The left-learning Common Council of the City of Milwaukee recently defeated an attempt to redesignate the city’s “holiday tree” a Christmas tree. Under the story in the Milwaukee Journal Sentinel, there is a photograph of five lovely, smiling young women celebrating diversity at a local high school. Muslim, Jewish, and Christian students, “bridge distance among cultures” declares the headline. The highly partisan newspaper has never been known for its subtlety.

Watch any classic Christmas film on TCM and discover how far this nation has moved to the Left over the past few decades. Or perhaps we should more accurately say, pushed Left. John Gibson’s Book The War On Christmas, available from the Catholic League, contains much documentation on the current assault.

Many Christians have been fighting back. The American Family Association circulated a petition threatening a boycott of Target stores, and 700,000 people signed it. The corporate moguls capitulated. The AFA also persuaded Sears to change its ban on Christmas and persuaded Lowe’s to sell “Christmas” trees. Macy’s has now brought back mention of Christmas in stores and ads. The Catholic League got giant Wal-Mart to acknowledge the existence of Christmas officially.

Another way to deal with the secular extremists is to laugh at the absurdity of their attack. The Catholic League recently devised politically correct adaptations of songs for Holidaytime, including “I’m Dreaming of a White Holiday,” “I’ll Be Home For The Holiday,” It’s Beginning to Look a Lot Like The Holiday,” “Twas the night Before The Holiday,” and “All I Want for The Holiday Is My Two Front Teeth.” Conservative columnist John Leo suggests singing “O Little Town of Bethlehem, Pennsylvania” and a ditty hoping for snow on the Panama Canal called “I’m Dreaming Of A White Isthmus.”

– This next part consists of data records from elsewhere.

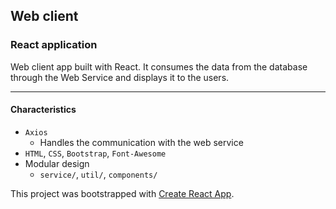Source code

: ## Web client
### React application

Web client app built with React. It consumes the data from the database through the Web Service and displays it to the users.

---
#### Characteristics
- `Axios`
    - Handles the communication with the web service
- `HTML`, `CSS`, `Bootstrap`, `Font-Awesome`
- Modular design
    - `service/`, `util/`, `components/`

This project was bootstrapped with [Create React App](https://github.com/facebook/create-react-app).
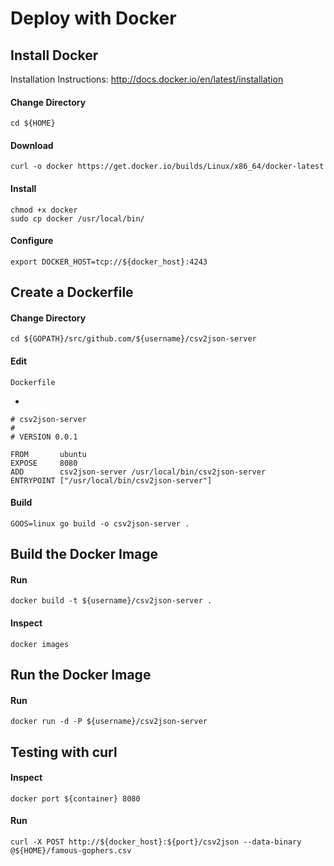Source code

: # Deploy with Docker

## Install Docker

Installation Instructions: http://docs.docker.io/en/latest/installation

#### Change Directory

    cd ${HOME}

#### Download

    curl -o docker https://get.docker.io/builds/Linux/x86_64/docker-latest

#### Install
	
	chmod +x docker
    sudo cp docker /usr/local/bin/

#### Configure

    export DOCKER_HOST=tcp://${docker_host}:4243


## Create a Dockerfile

#### Change Directory

    cd ${GOPATH}/src/github.com/${username}/csv2json-server

#### Edit

    Dockerfile

-

	# csv2json-server
	#
	# VERSION 0.0.1

	FROM       ubuntu
	EXPOSE     8080
	ADD        csv2json-server /usr/local/bin/csv2json-server
	ENTRYPOINT ["/usr/local/bin/csv2json-server"]

#### Build

    GOOS=linux go build -o csv2json-server .

## Build the Docker Image

#### Run

    docker build -t ${username}/csv2json-server .

#### Inspect

    docker images

## Run the Docker Image

#### Run

    docker run -d -P ${username}/csv2json-server

## Testing with curl

#### Inspect

    docker port ${container} 8080

#### Run

    curl -X POST http://${docker_host}:${port}/csv2json --data-binary @${HOME}/famous-gophers.csv

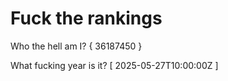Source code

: # Fuck the rankings

Who the hell am I?
{ 36187450 }

What fucking year is it?
[ 2025-05-27T10:00:00Z ]
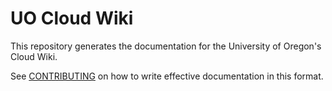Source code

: # UO Cloud Wiki

This repository generates the documentation for the University of Oregon's Cloud Wiki.

See [CONTRIBUTING](./CONTRIBUTING.md) on how to write effective documentation in this format.
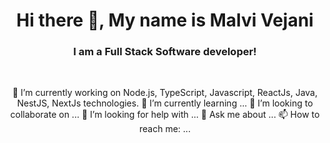 <h1 align="center">
Hi there 👋, My name is Malvi Vejani
</h1>

<h3 align="center">
I am a Full Stack Software developer!
</h3>

<br/>

<div align="center">

 🔭 I’m currently working on Node.js, TypeScript, Javascript, ReactJs, Java, NestJS, NextJs technologies.
 🌱 I’m currently learning ...
 👯 I’m looking to collaborate on ...
 🤔 I’m looking for help with ...
💬 Ask me about ...
 📫 How to reach me: ...
</div>


<!--
**malvivejani/malvivejani** is a ✨ _special_ ✨ repository because its `README.md` (this file) appears on your GitHub profile.

Here are some ideas to get you started:

- 🔭 I’m currently working on ...
- 🌱 I’m currently learning ...
- 👯 I’m looking to collaborate on ...
- 🤔 I’m looking for help with ...
- 💬 Ask me about ...
- 📫 How to reach me: ...
- 😄 Pronouns: ...
- ⚡ Fun fact: ...
-->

Robert Knight, director of the Concerned Women for America’s Culture and Family Institute, notes that “more and more retailers are realizing, too late, that Christian consumers now understand that the constant use of ‘happy holidays’ and ‘holiday’ is grating and insulting.” He continues, “when something is clearly about Christmas itself, it is dishonest to ban the very mention of Christmas on the grounds that it might offend a handful of people. This is a nation where surveys show 96 percent of the population celebrates Christmas. There is no survey showing that people of other faiths are insulted when the majority celebrate Christmas or wish anyone a “Merry Christmas.’ The tyranny of a tiny minority of grinches to veto any mention of Christmas must stop.”

See www.catholicleague.org; and www.cwfa.org. For an opposite view, see www.miami.com. Syndicated columnist Pitts claims that only 76% of Americans call themselves Christians. See also www.jews4fairness.org. Jews Against Anti-Christian Defamation organized “because we recognize that Christians are the last remaining obstacle to the moral deconstruction of America, because attacks on Christians are motivated by hatred for the values they espouse.”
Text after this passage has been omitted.